**Problem details**: The answer must be every line below that contains the string "jakarta".
- - - - - - -
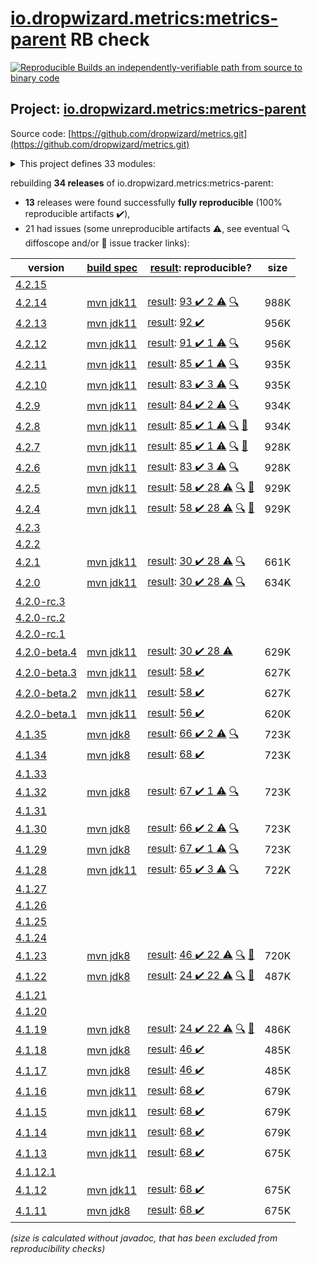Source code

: [io.dropwizard.metrics:metrics-parent](https://search.maven.org/artifact/io.dropwizard.metrics/metrics-parent/) RB check
=======

[![Reproducible Builds](https://reproducible-builds.org/images/logos/rb.svg) an independently-verifiable path from source to binary code](https://reproducible-builds.org/)

## Project: [io.dropwizard.metrics:metrics-parent](https://search.maven.org/artifact/io.dropwizard.metrics/metrics-parent/)

Source code: [https://github.com/dropwizard/metrics.git](https://github.com/dropwizard/metrics.git)

<details><summary>This project defines 33 modules:</summary>

* [io.dropwizard.metrics:metrics-annotation](https://search.maven.org/artifact/io.dropwizard.metrics/metrics-annotation/)
* [io.dropwizard.metrics:metrics-bom](https://search.maven.org/artifact/io.dropwizard.metrics/metrics-bom/)
* [io.dropwizard.metrics:metrics-caffeine](https://search.maven.org/artifact/io.dropwizard.metrics/metrics-caffeine/)
* [io.dropwizard.metrics:metrics-caffeine3](https://search.maven.org/artifact/io.dropwizard.metrics/metrics-caffeine3/)
* [io.dropwizard.metrics:metrics-collectd](https://search.maven.org/artifact/io.dropwizard.metrics/metrics-collectd/)
* [io.dropwizard.metrics:metrics-core](https://search.maven.org/artifact/io.dropwizard.metrics/metrics-core/)
* [io.dropwizard.metrics:metrics-ehcache](https://search.maven.org/artifact/io.dropwizard.metrics/metrics-ehcache/)
* [io.dropwizard.metrics:metrics-graphite](https://search.maven.org/artifact/io.dropwizard.metrics/metrics-graphite/)
* [io.dropwizard.metrics:metrics-healthchecks](https://search.maven.org/artifact/io.dropwizard.metrics/metrics-healthchecks/)
* [io.dropwizard.metrics:metrics-httpasyncclient](https://search.maven.org/artifact/io.dropwizard.metrics/metrics-httpasyncclient/)
* [io.dropwizard.metrics:metrics-httpclient](https://search.maven.org/artifact/io.dropwizard.metrics/metrics-httpclient/)
* [io.dropwizard.metrics:metrics-httpclient5](https://search.maven.org/artifact/io.dropwizard.metrics/metrics-httpclient5/)
* [io.dropwizard.metrics:metrics-jakarta-servlet](https://search.maven.org/artifact/io.dropwizard.metrics/metrics-jakarta-servlet/)
* [io.dropwizard.metrics:metrics-jakarta-servlets](https://search.maven.org/artifact/io.dropwizard.metrics/metrics-jakarta-servlets/)
* [io.dropwizard.metrics:metrics-jcache](https://search.maven.org/artifact/io.dropwizard.metrics/metrics-jcache/)
* [io.dropwizard.metrics:metrics-jdbi](https://search.maven.org/artifact/io.dropwizard.metrics/metrics-jdbi/)
* [io.dropwizard.metrics:metrics-jdbi3](https://search.maven.org/artifact/io.dropwizard.metrics/metrics-jdbi3/)
* [io.dropwizard.metrics:metrics-jersey2](https://search.maven.org/artifact/io.dropwizard.metrics/metrics-jersey2/)
* [io.dropwizard.metrics:metrics-jersey3](https://search.maven.org/artifact/io.dropwizard.metrics/metrics-jersey3/)
* [io.dropwizard.metrics:metrics-jersey31](https://search.maven.org/artifact/io.dropwizard.metrics/metrics-jersey31/)
* [io.dropwizard.metrics:metrics-jetty10](https://search.maven.org/artifact/io.dropwizard.metrics/metrics-jetty10/)
* [io.dropwizard.metrics:metrics-jetty11](https://search.maven.org/artifact/io.dropwizard.metrics/metrics-jetty11/)
* [io.dropwizard.metrics:metrics-jetty9](https://search.maven.org/artifact/io.dropwizard.metrics/metrics-jetty9/)
* [io.dropwizard.metrics:metrics-jmx](https://search.maven.org/artifact/io.dropwizard.metrics/metrics-jmx/)
* [io.dropwizard.metrics:metrics-json](https://search.maven.org/artifact/io.dropwizard.metrics/metrics-json/)
* [io.dropwizard.metrics:metrics-jvm](https://search.maven.org/artifact/io.dropwizard.metrics/metrics-jvm/)
* [io.dropwizard.metrics:metrics-log4j2](https://search.maven.org/artifact/io.dropwizard.metrics/metrics-log4j2/)
* [io.dropwizard.metrics:metrics-logback](https://search.maven.org/artifact/io.dropwizard.metrics/metrics-logback/)
* [io.dropwizard.metrics:metrics-logback13](https://search.maven.org/artifact/io.dropwizard.metrics/metrics-logback13/)
* [io.dropwizard.metrics:metrics-logback14](https://search.maven.org/artifact/io.dropwizard.metrics/metrics-logback14/)
* [io.dropwizard.metrics:metrics-parent](https://search.maven.org/artifact/io.dropwizard.metrics/metrics-parent/)
* [io.dropwizard.metrics:metrics-servlet](https://search.maven.org/artifact/io.dropwizard.metrics/metrics-servlet/)
* [io.dropwizard.metrics:metrics-servlets](https://search.maven.org/artifact/io.dropwizard.metrics/metrics-servlets/)
</details>

rebuilding **34 releases** of io.dropwizard.metrics:metrics-parent:
- **13** releases were found successfully **fully reproducible** (100% reproducible artifacts :heavy_check_mark:),
- 21 had issues (some unreproducible artifacts :warning:, see eventual :mag: diffoscope and/or :memo: issue tracker links):

| version | [build spec](/BUILDSPEC.md) | [result](https://reproducible-builds.org/docs/jvm/): reproducible? | size |
| -- | --------- | ------ | -- |
| [4.2.15](https://search.maven.org/artifact/io.dropwizard.metrics/metrics-parent/4.2.15/pom) | | | |
| [4.2.14](https://search.maven.org/artifact/io.dropwizard.metrics/metrics-parent/4.2.14/pom) | [mvn jdk11](dropwizard-metrics-4.2.14.buildspec) | [result](metrics-parent-4.2.14.buildinfo): [93 :heavy_check_mark:  2 :warning:](metrics-parent-4.2.14.buildcompare) [:mag:](metrics-parent-4.2.14.diffoscope) | 988K |
| [4.2.13](https://search.maven.org/artifact/io.dropwizard.metrics/metrics-parent/4.2.13/pom) | [mvn jdk11](dropwizard-metrics-4.2.13.buildspec) | [result](metrics-parent-4.2.13.buildinfo): [92 :heavy_check_mark: ](metrics-parent-4.2.13.buildcompare) | 956K |
| [4.2.12](https://search.maven.org/artifact/io.dropwizard.metrics/metrics-parent/4.2.12/pom) | [mvn jdk11](dropwizard-metrics-4.2.12.buildspec) | [result](metrics-parent-4.2.12.buildinfo): [91 :heavy_check_mark:  1 :warning:](metrics-parent-4.2.12.buildcompare) [:mag:](metrics-parent-4.2.12.diffoscope) | 956K |
| [4.2.11](https://search.maven.org/artifact/io.dropwizard.metrics/metrics-parent/4.2.11/pom) | [mvn jdk11](dropwizard-metrics-4.2.11.buildspec) | [result](metrics-parent-4.2.11.buildinfo): [85 :heavy_check_mark:  1 :warning:](metrics-parent-4.2.11.buildcompare) [:mag:](metrics-parent-4.2.11.diffoscope) | 935K |
| [4.2.10](https://search.maven.org/artifact/io.dropwizard.metrics/metrics-parent/4.2.10/pom) | [mvn jdk11](dropwizard-metrics-4.2.10.buildspec) | [result](metrics-parent-4.2.10.buildinfo): [83 :heavy_check_mark:  3 :warning:](metrics-parent-4.2.10.buildcompare) [:mag:](metrics-parent-4.2.10.diffoscope) | 935K |
| [4.2.9](https://search.maven.org/artifact/io.dropwizard.metrics/metrics-parent/4.2.9/pom) | [mvn jdk11](dropwizard-metrics-4.2.9.buildspec) | [result](metrics-parent-4.2.9.buildinfo): [84 :heavy_check_mark:  2 :warning:](metrics-parent-4.2.9.buildcompare) [:mag:](metrics-parent-4.2.9.diffoscope) | 934K |
| [4.2.8](https://search.maven.org/artifact/io.dropwizard.metrics/metrics-parent/4.2.8/pom) | [mvn jdk11](dropwizard-metrics-4.2.8.buildspec) | [result](metrics-parent-4.2.8.buildinfo): [85 :heavy_check_mark:  1 :warning:](metrics-parent-4.2.8.buildcompare) [:mag:](metrics-parent-4.2.8.diffoscope) [:memo:](https://github.com/dropwizard/metrics/pull/2601) | 934K |
| [4.2.7](https://search.maven.org/artifact/io.dropwizard.metrics/metrics-parent/4.2.7/pom) | [mvn jdk11](dropwizard-metrics-4.2.7.buildspec) | [result](metrics-parent-4.2.7.buildinfo): [85 :heavy_check_mark:  1 :warning:](metrics-parent-4.2.7.buildcompare) [:mag:](metrics-parent-4.2.7.diffoscope) [:memo:](https://issues.apache.org/jira/browse/FELIX-6496) | 928K |
| [4.2.6](https://search.maven.org/artifact/io.dropwizard.metrics/metrics-parent/4.2.6/pom) | [mvn jdk11](dropwizard-metrics-4.2.6.buildspec) | [result](metrics-parent-4.2.6.buildinfo): [83 :heavy_check_mark:  3 :warning:](metrics-parent-4.2.6.buildcompare) [:mag:](metrics-parent-4.2.6.diffoscope) | 928K |
| [4.2.5](https://search.maven.org/artifact/io.dropwizard.metrics/metrics-parent/4.2.5/pom) | [mvn jdk11](dropwizard-metrics-4.2.5.buildspec) | [result](metrics-parent-4.2.5.buildinfo): [58 :heavy_check_mark:  28 :warning:](metrics-parent-4.2.5.buildcompare) [:mag:](metrics-parent-4.2.5.diffoscope) [:memo:](https://issues.apache.org/jira/browse/FELIX-6404) | 929K |
| [4.2.4](https://search.maven.org/artifact/io.dropwizard.metrics/metrics-parent/4.2.4/pom) | [mvn jdk11](dropwizard-metrics-4.2.4.buildspec) | [result](metrics-parent-4.2.4.buildinfo): [58 :heavy_check_mark:  28 :warning:](metrics-parent-4.2.4.buildcompare) [:mag:](metrics-parent-4.2.4.diffoscope) [:memo:](https://issues.apache.org/jira/browse/FELIX-6404) | 929K |
| [4.2.3](https://search.maven.org/artifact/io.dropwizard.metrics/metrics-parent/4.2.3/pom) | | | |
| [4.2.2](https://search.maven.org/artifact/io.dropwizard.metrics/metrics-parent/4.2.2/pom) | | | |
| [4.2.1](https://search.maven.org/artifact/io.dropwizard.metrics/metrics-parent/4.2.1/pom) | [mvn jdk11](dropwizard-metrics-4.2.1.buildspec) | [result](metrics-parent-4.2.1.buildinfo): [30 :heavy_check_mark:  28 :warning:](metrics-parent-4.2.1.buildcompare) [:mag:](metrics-parent-4.2.1.diffoscope) | 661K |
| [4.2.0](https://search.maven.org/artifact/io.dropwizard.metrics/metrics-parent/4.2.0/pom) | [mvn jdk11](dropwizard-metrics-4.2.0.buildspec) | [result](metrics-parent-4.2.0.buildinfo): [30 :heavy_check_mark:  28 :warning:](metrics-parent-4.2.0.buildcompare) [:mag:](metrics-parent-4.2.0.diffoscope) | 634K |
| [4.2.0-rc.3](https://search.maven.org/artifact/io.dropwizard.metrics/metrics-parent/4.2.0-rc.3/pom) | | | |
| [4.2.0-rc.2](https://search.maven.org/artifact/io.dropwizard.metrics/metrics-parent/4.2.0-rc.2/pom) | | | |
| [4.2.0-rc.1](https://search.maven.org/artifact/io.dropwizard.metrics/metrics-parent/4.2.0-rc.1/pom) | | | |
| [4.2.0-beta.4](https://search.maven.org/artifact/io.dropwizard.metrics/metrics-parent/4.2.0-beta.4/pom) | [mvn jdk11](dropwizard-metrics-4.2.0-beta.4.buildspec) | [result](metrics-parent-4.2.0-beta.4.buildinfo): [30 :heavy_check_mark:  28 :warning:](metrics-parent-4.2.0-beta.4.buildcompare) | 629K |
| [4.2.0-beta.3](https://search.maven.org/artifact/io.dropwizard.metrics/metrics-parent/4.2.0-beta.3/pom) | [mvn jdk11](dropwizard-metrics-4.2.0-beta.3.buildspec) | [result](metrics-servlets-4.2.0-beta.3.buildinfo): [58 :heavy_check_mark: ](metrics-servlets-4.2.0-beta.3.buildcompare) | 627K |
| [4.2.0-beta.2](https://search.maven.org/artifact/io.dropwizard.metrics/metrics-parent/4.2.0-beta.2/pom) | [mvn jdk11](dropwizard-metrics-4.2.0-beta.2.buildspec) | [result](metrics-servlets-4.2.0-beta.2.buildinfo): [58 :heavy_check_mark: ](metrics-servlets-4.2.0-beta.2.buildcompare) | 627K |
| [4.2.0-beta.1](https://search.maven.org/artifact/io.dropwizard.metrics/metrics-parent/4.2.0-beta.1/pom) | [mvn jdk11](dropwizard-metrics-4.2.0-beta.1.buildspec) | [result](metrics-servlets-4.2.0-beta.1.buildinfo): [56 :heavy_check_mark: ](metrics-servlets-4.2.0-beta.1.buildcompare) | 620K |
| [4.1.35](https://search.maven.org/artifact/io.dropwizard.metrics/metrics-parent/4.1.35/pom) | [mvn jdk8](dropwizard-metrics-4.1.35.buildspec) | [result](metrics-parent-4.1.35.buildinfo): [66 :heavy_check_mark:  2 :warning:](metrics-parent-4.1.35.buildcompare) [:mag:](metrics-parent-4.1.35.diffoscope) | 723K |
| [4.1.34](https://search.maven.org/artifact/io.dropwizard.metrics/metrics-parent/4.1.34/pom) | [mvn jdk8](dropwizard-metrics-4.1.34.buildspec) | [result](metrics-parent-4.1.34.buildinfo): [68 :heavy_check_mark: ](metrics-parent-4.1.34.buildcompare) | 723K |
| [4.1.33](https://search.maven.org/artifact/io.dropwizard.metrics/metrics-parent/4.1.33/pom) | | | |
| [4.1.32](https://search.maven.org/artifact/io.dropwizard.metrics/metrics-parent/4.1.32/pom) | [mvn jdk8](dropwizard-metrics-4.1.32.buildspec) | [result](metrics-parent-4.1.32.buildinfo): [67 :heavy_check_mark:  1 :warning:](metrics-parent-4.1.32.buildcompare) [:mag:](metrics-parent-4.1.32.diffoscope) | 723K |
| [4.1.31](https://search.maven.org/artifact/io.dropwizard.metrics/metrics-parent/4.1.31/pom) | | | |
| [4.1.30](https://search.maven.org/artifact/io.dropwizard.metrics/metrics-parent/4.1.30/pom) | [mvn jdk8](dropwizard-metrics-4.1.30.buildspec) | [result](metrics-parent-4.1.30.buildinfo): [66 :heavy_check_mark:  2 :warning:](metrics-parent-4.1.30.buildcompare) [:mag:](metrics-parent-4.1.30.diffoscope) | 723K |
| [4.1.29](https://search.maven.org/artifact/io.dropwizard.metrics/metrics-parent/4.1.29/pom) | [mvn jdk8](dropwizard-metrics-4.1.29.buildspec) | [result](metrics-parent-4.1.29.buildinfo): [67 :heavy_check_mark:  1 :warning:](metrics-parent-4.1.29.buildcompare) [:mag:](metrics-parent-4.1.29.diffoscope) | 723K |
| [4.1.28](https://search.maven.org/artifact/io.dropwizard.metrics/metrics-parent/4.1.28/pom) | [mvn jdk11](dropwizard-metrics-4.1.28.buildspec) | [result](metrics-parent-4.1.28.buildinfo): [65 :heavy_check_mark:  3 :warning:](metrics-parent-4.1.28.buildcompare) [:mag:](metrics-parent-4.1.28.diffoscope) | 722K |
| [4.1.27](https://search.maven.org/artifact/io.dropwizard.metrics/metrics-parent/4.1.27/pom) | | | |
| [4.1.26](https://search.maven.org/artifact/io.dropwizard.metrics/metrics-parent/4.1.26/pom) | | | |
| [4.1.25](https://search.maven.org/artifact/io.dropwizard.metrics/metrics-parent/4.1.25/pom) | | | |
| [4.1.24](https://search.maven.org/artifact/io.dropwizard.metrics/metrics-parent/4.1.24/pom) | | | |
| [4.1.23](https://search.maven.org/artifact/io.dropwizard.metrics/metrics-parent/4.1.23/pom) | [mvn jdk8](dropwizard-metrics-4.1.23.buildspec) | [result](metrics-servlets-4.1.23.buildinfo): [46 :heavy_check_mark:  22 :warning:](metrics-servlets-4.1.23.buildcompare) [:mag:](metrics-parent-4.1.23.diffoscope) [:memo:](https://issues.apache.org/jira/browse/FELIX-6404) | 720K |
| [4.1.22](https://search.maven.org/artifact/io.dropwizard.metrics/metrics-parent/4.1.22/pom) | [mvn jdk8](dropwizard-metrics-4.1.22.buildspec) | [result](metrics-servlets-4.1.22.buildinfo): [24 :heavy_check_mark:  22 :warning:](metrics-servlets-4.1.22.buildcompare) [:mag:](metrics-parent-4.1.22.diffoscope) [:memo:](https://issues.apache.org/jira/browse/FELIX-6404) | 487K |
| [4.1.21](https://search.maven.org/artifact/io.dropwizard.metrics/metrics-parent/4.1.21/pom) | | | |
| [4.1.20](https://search.maven.org/artifact/io.dropwizard.metrics/metrics-parent/4.1.20/pom) | | | |
| [4.1.19](https://search.maven.org/artifact/io.dropwizard.metrics/metrics-parent/4.1.19/pom) | [mvn jdk8](dropwizard-metrics-4.1.19.buildspec) | [result](metrics-servlets-4.1.19.buildinfo): [24 :heavy_check_mark:  22 :warning:](metrics-servlets-4.1.19.buildcompare) [:mag:](https://github.com/jvm-repo-rebuild/reproducible-central/blob/master/content/io/dropwizard/metrics/dropwizard-metrics-4.1.19.diffoscope) [:memo:](https://issues.apache.org/jira/browse/FELIX-6404) | 486K |
| [4.1.18](https://search.maven.org/artifact/io.dropwizard.metrics/metrics-parent/4.1.18/pom) | [mvn jdk8](dropwizard-metrics-4.1.18.buildspec) | [result](metrics-servlets-4.1.18.buildinfo): [46 :heavy_check_mark: ](metrics-servlets-4.1.18.buildcompare) | 485K |
| [4.1.17](https://search.maven.org/artifact/io.dropwizard.metrics/metrics-parent/4.1.17/pom) | [mvn jdk8](dropwizard-metrics-4.1.17.buildspec) | [result](metrics-servlets-4.1.17.buildinfo): [46 :heavy_check_mark: ](metrics-servlets-4.1.17.buildcompare) | 485K |
| [4.1.16](https://search.maven.org/artifact/io.dropwizard.metrics/metrics-parent/4.1.16/pom) | [mvn jdk11](dropwizard-metrics-4.1.16.buildspec) | [result](metrics-servlets-4.1.16.buildinfo): [68 :heavy_check_mark: ](metrics-servlets-4.1.16.buildcompare) | 679K |
| [4.1.15](https://search.maven.org/artifact/io.dropwizard.metrics/metrics-parent/4.1.15/pom) | [mvn jdk11](dropwizard-metrics-4.1.15.buildspec) | [result](metrics-servlets-4.1.15.buildinfo): [68 :heavy_check_mark: ](metrics-servlets-4.1.15.buildcompare) | 679K |
| [4.1.14](https://search.maven.org/artifact/io.dropwizard.metrics/metrics-parent/4.1.14/pom) | [mvn jdk11](dropwizard-metrics-4.1.14.buildspec) | [result](metrics-servlets-4.1.14.buildinfo): [68 :heavy_check_mark: ](metrics-servlets-4.1.14.buildcompare) | 679K |
| [4.1.13](https://search.maven.org/artifact/io.dropwizard.metrics/metrics-parent/4.1.13/pom) | [mvn jdk11](dropwizard-metrics-4.1.13.buildspec) | [result](metrics-servlets-4.1.13.buildinfo): [68 :heavy_check_mark: ](metrics-servlets-4.1.13.buildcompare) | 675K |
| [4.1.12.1](https://search.maven.org/artifact/io.dropwizard.metrics/metrics-parent/4.1.12.1/pom) | | | |
| [4.1.12](https://search.maven.org/artifact/io.dropwizard.metrics/metrics-parent/4.1.12/pom) | [mvn jdk11](dropwizard-metrics-4.1.12.buildspec) | [result](metrics-servlets-4.1.12.buildinfo): [68 :heavy_check_mark: ](metrics-servlets-4.1.12.buildcompare) | 675K |
| [4.1.11](https://search.maven.org/artifact/io.dropwizard.metrics/metrics-parent/4.1.11/pom) | [mvn jdk8](dropwizard-metrics-4.1.11.buildspec) | [result](metrics-servlets-4.1.11.buildinfo): [68 :heavy_check_mark: ](metrics-servlets-4.1.11.buildcompare) | 675K |

<i>(size is calculated without javadoc, that has been excluded from reproducibility checks)</i>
- - - - - - -
**Expected answer**:
* [io.dropwizard.metrics:metrics-jakarta-servlet](https://search.maven.org/artifact/io.dropwizard.metrics/metrics-jakarta-servlet/)
* [io.dropwizard.metrics:metrics-jakarta-servlets](https://search.maven.org/artifact/io.dropwizard.metrics/metrics-jakarta-servlets/)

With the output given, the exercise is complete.